The lines to copy are those in the records below that hold the word "ErrorBoundary".

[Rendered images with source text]
───

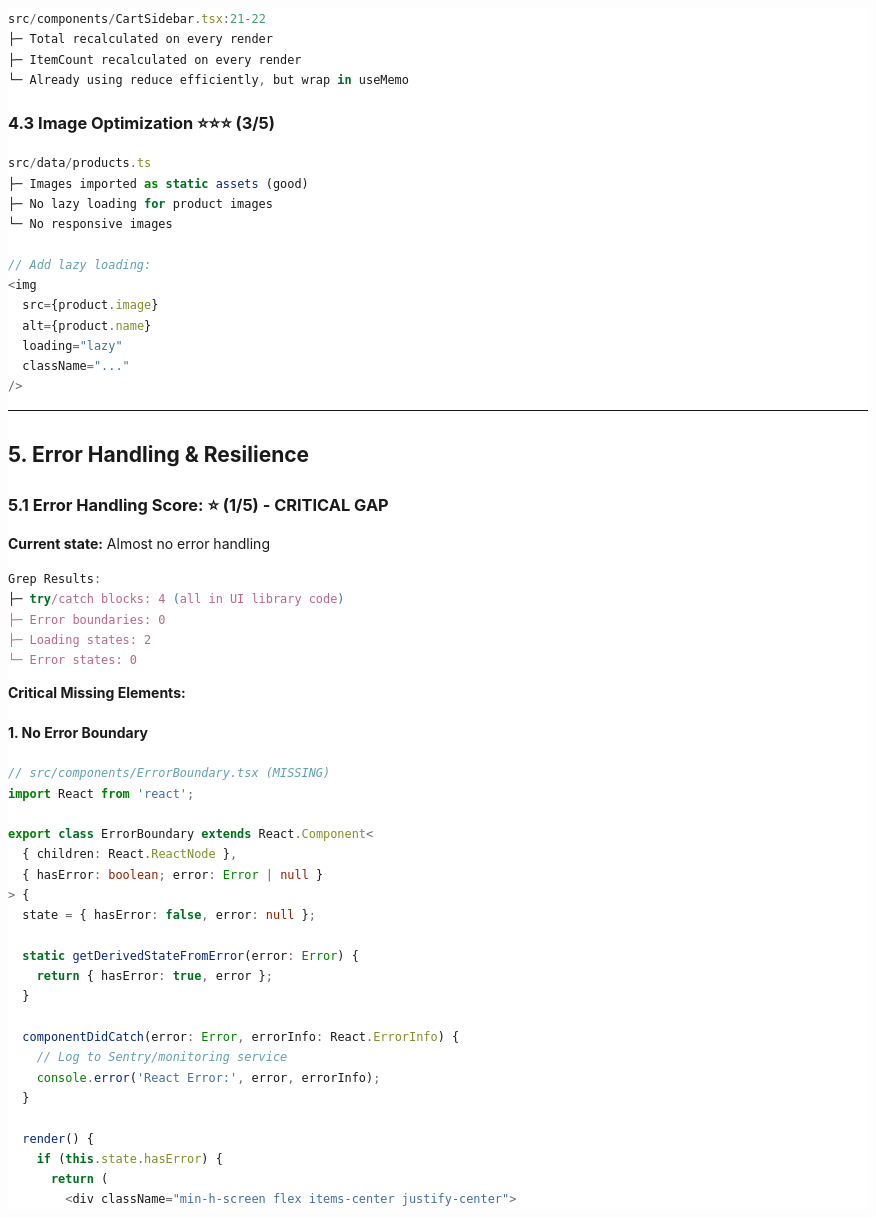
 ```typescript
src/components/CartSidebar.tsx:21-22
├─ Total recalculated on every render
├─ ItemCount recalculated on every render
└─ Already using reduce efficiently, but wrap in useMemo
```

### 4.3 Image Optimization ⭐⭐⭐ (3/5)

```typescript
src/data/products.ts
├─ Images imported as static assets (good)
├─ No lazy loading for product images
└─ No responsive images

// Add lazy loading:
<img
  src={product.image}
  alt={product.name}
  loading="lazy"
  className="..."
/>
```

---

## 5. Error Handling & Resilience

### 5.1 Error Handling Score: ⭐ (1/5) - **CRITICAL GAP**

**Current state:** Almost no error handling

```typescript
Grep Results:
├─ try/catch blocks: 4 (all in UI library code)
├─ Error boundaries: 0
├─ Loading states: 2
└─ Error states: 0
```

**Critical Missing Elements:**

#### 1. No Error Boundary
```typescript
// src/components/ErrorBoundary.tsx (MISSING)
import React from 'react';

export class ErrorBoundary extends React.Component<
  { children: React.ReactNode },
  { hasError: boolean; error: Error | null }
> {
  state = { hasError: false, error: null };

  static getDerivedStateFromError(error: Error) {
    return { hasError: true, error };
  }

  componentDidCatch(error: Error, errorInfo: React.ErrorInfo) {
    // Log to Sentry/monitoring service
    console.error('React Error:', error, errorInfo);
  }

  render() {
    if (this.state.hasError) {
      return (
        <div className="min-h-screen flex items-center justify-center">
```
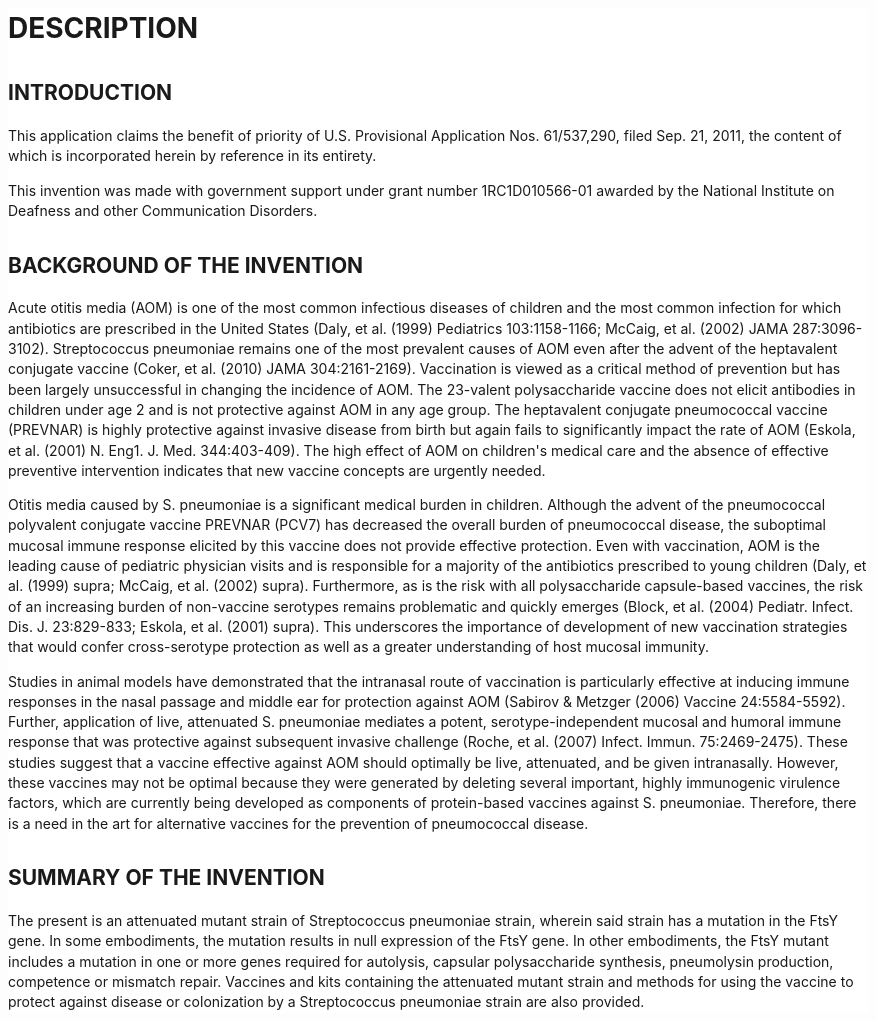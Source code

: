 # DESCRIPTION

## INTRODUCTION

This application claims the benefit of priority of U.S. Provisional Application Nos. 61/537,290, filed Sep. 21, 2011, the content of which is incorporated herein by reference in its entirety.

This invention was made with government support under grant number 1RC1D010566-01 awarded by the National Institute on Deafness and other Communication Disorders.

## BACKGROUND OF THE INVENTION

Acute otitis media (AOM) is one of the most common infectious diseases of children and the most common infection for which antibiotics are prescribed in the United States (Daly, et al. (1999) Pediatrics 103:1158-1166; McCaig, et al. (2002) JAMA 287:3096-3102). Streptococcus pneumoniae remains one of the most prevalent causes of AOM even after the advent of the heptavalent conjugate vaccine (Coker, et al. (2010) JAMA 304:2161-2169). Vaccination is viewed as a critical method of prevention but has been largely unsuccessful in changing the incidence of AOM. The 23-valent polysaccharide vaccine does not elicit antibodies in children under age 2 and is not protective against AOM in any age group. The heptavalent conjugate pneumococcal vaccine (PREVNAR) is highly protective against invasive disease from birth but again fails to significantly impact the rate of AOM (Eskola, et al. (2001) N. Eng1. J. Med. 344:403-409). The high effect of AOM on children's medical care and the absence of effective preventive intervention indicates that new vaccine concepts are urgently needed.

Otitis media caused by S. pneumoniae is a significant medical burden in children. Although the advent of the pneumococcal polyvalent conjugate vaccine PREVNAR (PCV7) has decreased the overall burden of pneumococcal disease, the suboptimal mucosal immune response elicited by this vaccine does not provide effective protection. Even with vaccination, AOM is the leading cause of pediatric physician visits and is responsible for a majority of the antibiotics prescribed to young children (Daly, et al. (1999) supra; McCaig, et al. (2002) supra). Furthermore, as is the risk with all polysaccharide capsule-based vaccines, the risk of an increasing burden of non-vaccine serotypes remains problematic and quickly emerges (Block, et al. (2004) Pediatr. Infect. Dis. J. 23:829-833; Eskola, et al. (2001) supra). This underscores the importance of development of new vaccination strategies that would confer cross-serotype protection as well as a greater understanding of host mucosal immunity.

Studies in animal models have demonstrated that the intranasal route of vaccination is particularly effective at inducing immune responses in the nasal passage and middle ear for protection against AOM (Sabirov & Metzger (2006) Vaccine 24:5584-5592). Further, application of live, attenuated S. pneumoniae mediates a potent, serotype-independent mucosal and humoral immune response that was protective against subsequent invasive challenge (Roche, et al. (2007) Infect. Immun. 75:2469-2475). These studies suggest that a vaccine effective against AOM should optimally be live, attenuated, and be given intranasally. However, these vaccines may not be optimal because they were generated by deleting several important, highly immunogenic virulence factors, which are currently being developed as components of protein-based vaccines against S. pneumoniae. Therefore, there is a need in the art for alternative vaccines for the prevention of pneumococcal disease.

## SUMMARY OF THE INVENTION

The present is an attenuated mutant strain of Streptococcus pneumoniae strain, wherein said strain has a mutation in the FtsY gene. In some embodiments, the mutation results in null expression of the FtsY gene. In other embodiments, the FtsY mutant includes a mutation in one or more genes required for autolysis, capsular polysaccharide synthesis, pneumolysin production, competence or mismatch repair. Vaccines and kits containing the attenuated mutant strain and methods for using the vaccine to protect against disease or colonization by a Streptococcus pneumoniae strain are also provided.
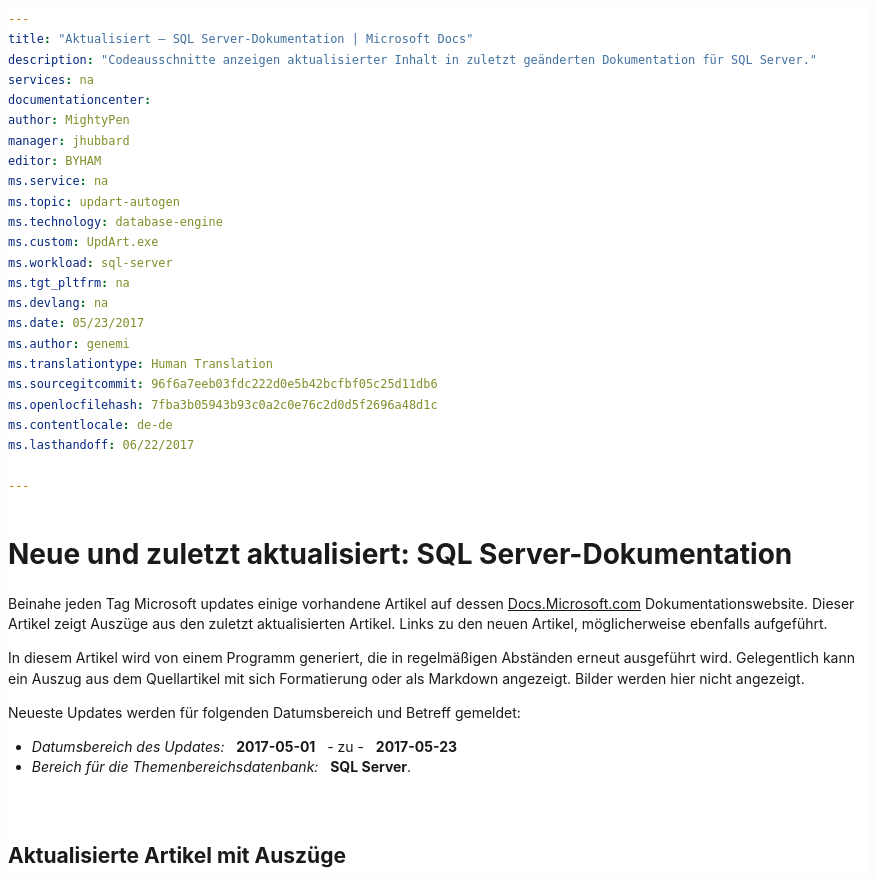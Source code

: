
```yaml
---
title: "Aktualisiert – SQL Server-Dokumentation | Microsoft Docs"
description: "Codeausschnitte anzeigen aktualisierter Inhalt in zuletzt geänderten Dokumentation für SQL Server."
services: na
documentationcenter: 
author: MightyPen
manager: jhubbard
editor: BYHAM
ms.service: na
ms.topic: updart-autogen
ms.technology: database-engine
ms.custom: UpdArt.exe
ms.workload: sql-server
ms.tgt_pltfrm: na
ms.devlang: na
ms.date: 05/23/2017
ms.author: genemi
ms.translationtype: Human Translation
ms.sourcegitcommit: 96f6a7eeb03fdc222d0e5b42bcfbf05c25d11db6
ms.openlocfilehash: 7fba3b05943b93c0a2c0e76c2d0d5f2696a48d1c
ms.contentlocale: de-de
ms.lasthandoff: 06/22/2017

---
```

# <a name="new-and-recently-updated-sql-server-docs"></a>Neue und zuletzt aktualisiert: SQL Server-Dokumentation



Beinahe jeden Tag Microsoft updates einige vorhandene Artikel auf dessen [Docs.Microsoft.com](http://docs.microsoft.com/) Dokumentationswebsite. Dieser Artikel zeigt Auszüge aus den zuletzt aktualisierten Artikel. Links zu den neuen Artikel, möglicherweise ebenfalls aufgeführt.

In diesem Artikel wird von einem Programm generiert, die in regelmäßigen Abständen erneut ausgeführt wird. Gelegentlich kann ein Auszug aus dem Quellartikel mit sich Formatierung oder als Markdown angezeigt. Bilder werden hier nicht angezeigt.

Neueste Updates werden für folgenden Datumsbereich und Betreff gemeldet:



- *Datumsbereich des Updates:* &nbsp; **2017-05-01** &nbsp; - zu - &nbsp; **2017-05-23**
- *Bereich für die Themenbereichsdatenbank:* &nbsp; **SQL Server**.




&nbsp;

## <a name="updated-articles-with-excerpts"></a>Aktualisierte Artikel mit Auszüge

───

Solution:
// src/components/ErrorBoundary.tsx (MISSING)
export class ErrorBoundary extends React.Component<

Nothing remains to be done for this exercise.